I am trying to multiplex two seven segment displays, once a switch input is detected.

  1. If a switch is pressed then the seven segment displays should show 1
  2. If pressed again, 2, then 3 and so on.

My problem arises when I reach number 9 since the next switch input will show 10. 1 on the first SSD and 0 on the second SSD. Below is a snippet of my code with regards to how I am detecting inputs from 1 – 9.

   int k = 0;
   unsigned int SW1;

   PINSEL0 = 0;                             //Set P0.0 - P0.15 as GPIOS
   PINSEL1 = 0;                             //Set P0.16 - P0.31 as GPIOS
   IO0DIR  = 0xFFFFF9FF;                //Setting  P0.9 as input for SW1     

    while (1)
   {

    SW1 = IO0PIN & 0x00000200; //switch connected on P0.9
    if ( SW1 != 0x00000200 )  //when pressed        
      {
        k++;                
        IO0SET = T1;
        IO0SET = T2;

        if (k == 1){
        IO0SET = T1;               //switching on left seven segment display
        IO0CLR = T2;               //clearing the right seven segment display 
        IO0CLR = a;
        IO0SET = b;
        IO0SET = c;
        IO0CLR = d;             
        IO0CLR = g;                //displaying number 1
        IO0CLR = e;
        IO0CLR = f;
        small_delay();
        }       
       }

I am following the same structure for the 10th switch press:

        else if (k == 10){ 
        IO0CLR = 0x000000FF;        //turn off all the segments as well as both common anodes.
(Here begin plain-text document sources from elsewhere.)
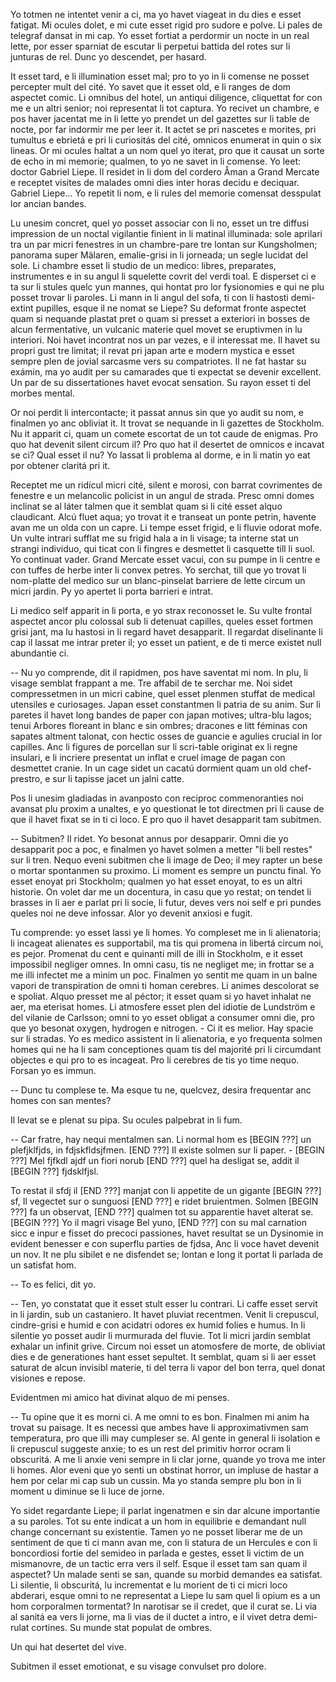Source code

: 
Yo totmen ne intentet venir a ci, ma yo havet viageat in du dies e esset fatigat. Mi ocules dolet, e mi cute esset rigid pro sudore e polve. Li pales de telegraf dansat in mi cap. Yo esset fortiat a perdormir un nocte in un real lette, por esser sparniat de escutar li perpetui battida del rotes sur li junturas de rel. Dunc yo descendet, per hasard.

It esset tard, e li illumination esset mal; pro to yo in li comense ne posset percepter mult del cité. Yo savet que it esset old, e li ranges de dom aspectet comic. Li omnibus del hotel, un antiqui diligence, cliquettat for con me e un altri senior; noi representat li tot captura. Yo recivet un chambre, e pos haver jacentat me in li lette yo prendet un del gazettes sur li table de nocte, por far indormir me per leer it. It actet se pri nascetes e morites, pri tumultus e ebrietá e pri li curiositás del cité, omnicos enumerat in quin o six lineas. Or mi ocules haltat a un nom quel yo iterat, pro que it causat un sorte de echo in mi memorie; qualmen, to yo ne savet in li comense. Yo leet: doctor Gabriel Liepe. Il residet in li dom del cordero Åman a Grand Mercate e receptet visites de malades omni dies inter horas decidu e deciquar. Gabriel Liepe... Yo repetit li nom, e li rules del memorie comensat desspulat lor ancian bandes.

Lu unesim concret, quel yo posset associar con li no, esset un tre diffusi impression de un noctal vigilantie finient in li matinal illuminada: sole aprilari tra un par micri fenestres in un chambre-pare tre lontan sur Kungsholmen; panorama super Mälaren, emalie-grisi in li jorneada; un segle lucidat del sole. Li chambre esset li studio de un medico: libres, preparates, instrumentes e in su angul li squelette covrit del verdi toal. E disperset ci e ta sur li stules quelc yun mannes, qui hontat pro lor fysionomies e qui ne plu posset trovar li paroles. Li mann in li angul del sofa, ti con li hastosti demi-extint pupilles, esque il ne nomat se Liepe? Su deformat fronte aspectet quam si nequande plastat pret o quam si presset a exteriori in bosses de alcun fermentative, un vulcanic materie quel movet se eruptivmen in lu interiori. Noi havet incontrat nos un par vezes, e il interessat me. Il havet su propri gust tre limitat; il revat pri japan arte e modern mystica e esset sempre plen de jovial sarcasme vers su compatriotes. Il ne fat hastar su exámin, ma yo audit per su camarades que ti expectat se devenir excellent. Un par de su dissertationes havet evocat sensation. Su rayon esset ti del morbes mental.

Or noi perdit li intercontacte; it passat annus sin que yo audit su nom, e finalmen yo anc obliviat it. It trovat se nequande in li gazettes de Stockholm. Nu it apparit ci, quam un comete escortat de un tot caude de enigmas. Pro quo hat devenit silent circum il? Pro quo hat il desertet de omnicos e incavat se ci? Qual esset il nu? Yo lassat li problema al dorme, e in li matin yo eat por obtener claritá pri it.

Receptet me un ridícul micri cité, silent e morosi, con barrat covrimentes de fenestre e un melancolic policist in un angul de strada. Presc omni domes inclinat se al láter talmen que it semblat quam si li cité esset alquo claudicant. Alcú fluet aqua; yo trovat it e transeat un ponte petrin, havente avan me un olda con un capre. Li tempe esset frigid, e li fluvie odorat mofe. Un vulte intrari sufflat me su frigid hala a in li visage; ta interne stat un strangi individuo, qui ticat con li fingres e desmettet li casquette till li suol. Yo continuat vader. Grand Mercate esset vacui, con su pumpe in li centre e con tuffes de herbe inter li convex petres. Yo serchat, till que yo trovat li nom-platte del medico sur un blanc-pinselat barriere de lette circum un micri jardin. Py yo apertet li porta barrieri e intrat.

Li medico self apparit in li porta, e yo strax reconosset le. Su vulte frontal aspectet ancor plu colossal sub li detenuat capilles, queles esset fortmen grisi jant, ma lu hastosi in li regard havet desapparit. Il regardat diselinante li cap il lassat me intrar preter il; yo esset un patient, e de ti merce existet null abundantie ci.

-- Nu yo comprende, dit il rapidmen, pos have saventat mi nom. In plu, li visage semblat frappant a me. Tre affabil de te serchar me. Noi sidet compressetmen in un micri cabine, quel esset plenmen stuffat de medical utensiles e curiosages. Japan esset constantmen li patria de su anim. Sur li paretes il havet long bandes de paper con japan motives; ultra-blu lagos; tenui Arbores floreant in blanc e sin ombres; dracones e litt féminas con sapates altment talonat, con hectic osses de guancie e agulies crucial in lor capilles. Anc li figures de porcellan sur li scri-table originat ex li regne insulari, e li incriere presentat un inflat e cruel image de pagan con desmettet cranie. In un cage sidet un cacatú dormient quam un old chef-prestro, e sur li tapisse jacet un jalni catte.

Pos li unesim gladiadas in avanposto con reciproc commenoranties noi avansat plu proxim a unaltes, e yo questionat le tot directmen pri li cause de que il havet fixat se in ti ci loco. E pro quo il havet desapparit tam subitmen.

-- Subitmen? Il ridet. Yo besonat annus por desapparir. Omni die yo desapparit poc a poc, e finalmen yo havet solmen a metter "li bell restes" sur li tren. Nequo eveni subitmen che li image de Deo; il mey rapter un bese o mortar spontanmen su proximo. Li moment es sempre un punctu final. Yo esset enoyat pri Stockholm; qualmen yo hat esset enoyat, to es un altri historie. On volet dar me un docentura, in casu que yo restat; on tendet li brasses in li aer e parlat pri li socie, li futur, deves vers noi self e pri pundes queles noi ne deve infossar. Alor yo devenit anxiosi e fugit.

Tu comprende: yo esset lassi ye li homes. Yo compleset me in li alienatoria; li incageat alienates es supportabil, ma tis qui promena in libertá circum noi, es pejor. Promenat du cent e quinanti mill de illi in Stockholm, e it esset impossibil negliger omnes. In omni casu, tis ne negliget me; in frottar se a me illi infectet me a minim un poc. Finalmen yo sentit me quam in un balne vapori de transpiration de omni ti homan cerebres. Li animes descolorat se e spoliat. Alquo presset me al péctor; it esset quam si yo havet inhalat ne aer, ma eterisat homes. Li atmosfere esset plen del idiotie de Lundström e del vilanie de Carlsson; omni to yo esset obligat a consumer omni die, pro que yo besonat oxygen, hydrogen e nitrogen. - Ci it es melior. Hay spacie sur li stradas. Yo es medico assistent in li alienatoria, e yo frequenta solmen homes qui ne ha li sam conceptiones quam tis del majorité pri li circumdant objectes e qui pro to es incageat. Pro li cerebres de tis yo time nequo. Forsan yo es immun.

-- Dunc tu complese te. Ma esque tu ne, quelcvez, desira frequentar anc homes con san mentes?

Il levat se e plenat su pipa. Su ocules palpebrat in li fum.

-- Car fratre, hay nequi mentalmen san. Li normal hom es [BEGIN ???] un plefjklfjds, in fdjskfldsjfmen. [END ???] Il existe solmen sur li paper. - [BEGIN ???] Mel fjfkdl ajdf un fiori norub [END ???] quel ha desligat se, addit il [BEGIN ???] fjdsklfjsl.

To restat il sfdj il [END ???] manjat con li appetite de un gigante [BEGIN ???] sf, Il vegectet sur o sunguosi [END ???] e ridet bruientmen. Solmen [BEGIN ???] fa un observat, [END ???] qualmen tot su apparentie havet alterat se. [BEGIN ???] Yo il magri visage Bel yuno, [END ???] con su mal carnation sicc e inpur e fisset do precoci passiones, havet resultat se un Dysinomie in evident benesser e con superflu parties de fjdsa, Anc li voce havet devenit un nov. It ne plu sibilet e ne disfendet se; lontan e long it portat li parlada de un satisfat hom.

-- To es felici, dit yo.

-- Ten, yo constatat que it esset stult esser lu contrari. Li caffe esset servit in li jardin, sub un castaniero. It havet pluviat recentmen. Venit li crepuscul, cindre-grisi e humid e con acidatri odores ex humid folies e humus. In li silentie yo posset audir li murmurada del fluvie. Tot li micri jardin semblat exhalar un infinit grive. Circum noi esset un atomosfere de morte, de obliviat dies e de generationes hant esset sepultet. It semblat, quam si li aer esset saturat de alcun invisibl materie, ti del terra li vapor del bon terra, quel donat visiones e repose.

Evidentmen mi amico hat divinat alquo de mi penses.

-- Tu opine que it es morni ci. A me omni to es bon. Finalmen mi anim ha trovat su paisage. It es necessi que ambes have li approximativmen sam temperatura, pro que illi may cumpleser se. Al gente in general li isolation e li crepuscul suggeste anxie; to es un rest del primitiv horror ocram li obscuritá. A me li anxie veni sempre in li clar jorne, quande yo trova me inter li homes. Alor eveni que yo senti un obstinat horror, un impluse de hastar a hem por celar mi cap sub un cussin. Ma yo standa sempre plu bon in li moment u diminue se li luce de jorne.

Yo sidet regardante Liepe; il parlat ingenatmen e sin dar alcune importantie a su paroles. Tot su ente indicat a un hom in equilibrie e demandant null change concernant su existentie. Tamen yo ne posset liberar me de un sentiment de que ti ci mann avan me, con li statura de un Hercules e con li boncordiosi fortie del semideo in parlada e gestes, esset li victim de un mismanovre, de un tactic erra vers il self. Esque il esset tam san quam il aspectet? Un malade senti se san, quande su morbid demandes ea satisfat. Li silentie, li obscuritá, lu incrementat e lu morient de ti ci micri loco abderari, esque omni to ne representat a Liepe lu sam quel li opium es a un hom corporalmen tormentat? In narotisar se il credet, que il curat se. Li via al sanitá ea vers li jorne, ma li vias de il ductet a intro, e il vivet detra demi-rulat cortines. Su munde stat populat de ombres.

Un qui hat desertet del vive.

Subitmen il esset emotionat, e su visage convulset pro dolore.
Then your outputs will be ready for the new segment patterns to be set up.
        IO0SET = T2;                //switching on first display                            
        IO0SET = b;                     
        IO0SET = c;                 //displaying number 1         
        small_delay();              //calling short delay           
        IO0CLR = 0x000001FF;        

        IO0SET = a;
        IO0SET = b;
        IO0SET = c;             
        IO0SET = d;                 //displaying number 0
        IO0SET = e;
        IO0SET = f;
        IO0SET = T1;    
        small_delay();
        IO0CLR = 0x000000FF;}

The problem with the second code I provide is that the seven segment display only displays 10 once. That is, first 1 is shown on the left display and then 0 on the second display as required, however this is performed only once and does not go on until the next switch input is detected.

One solution this problem which I have come up with is that I included a while statement after the if else such that:

    else if (k == 10){
        while (k == 10) {   //rest of code

This actually does what I want it to do, and keeps multiplexing both seven segments, showing number 10, however the problem in this case is that it does not step out of the while loop to accommodate for the next switch input.

How can I multiplex both displays until the next switch input is detected? Any ideas/suggestions would be greatly appreciated.

Best Answer

Two options:

The correct way to do this would be that your counting code just counts, it doesn't set the display it sets a variable. You then have code running on a timer interrupt that reads the count variable and displays the number. If the number is over 9 then this timer can switch between digits as needed.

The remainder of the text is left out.